### Action item
Restate the data below word for word, keeping each line intact.

Dataset entries
※ ※ ※
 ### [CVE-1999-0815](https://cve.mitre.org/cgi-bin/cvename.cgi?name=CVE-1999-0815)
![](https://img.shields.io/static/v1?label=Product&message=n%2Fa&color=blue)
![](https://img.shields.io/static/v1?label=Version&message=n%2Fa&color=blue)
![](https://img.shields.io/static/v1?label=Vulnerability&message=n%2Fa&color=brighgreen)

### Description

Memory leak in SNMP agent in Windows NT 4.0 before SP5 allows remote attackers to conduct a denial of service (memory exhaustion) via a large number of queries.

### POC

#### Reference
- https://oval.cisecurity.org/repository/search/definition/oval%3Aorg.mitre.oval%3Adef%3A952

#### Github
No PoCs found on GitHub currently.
※ ※ ※
### Completed task
 ### [CVE-1999-0815](https://cve.mitre.org/cgi-bin/cvename.cgi?name=CVE-1999-0815)
![](https://img.shields.io/static/v1?label=Product&message=n%2Fa&color=blue)
![](https://img.shields.io/static/v1?label=Version&message=n%2Fa&color=blue)
![](https://img.shields.io/static/v1?label=Vulnerability&message=n%2Fa&color=brighgreen)

### Description

Memory leak in SNMP agent in Windows NT 4.0 before SP5 allows remote attackers to conduct a denial of service (memory exhaustion) via a large number of queries.

### POC

#### Reference
- https://oval.cisecurity.org/repository/search/definition/oval%3Aorg.mitre.oval%3Adef%3A952

#### Github
No PoCs found on GitHub currently.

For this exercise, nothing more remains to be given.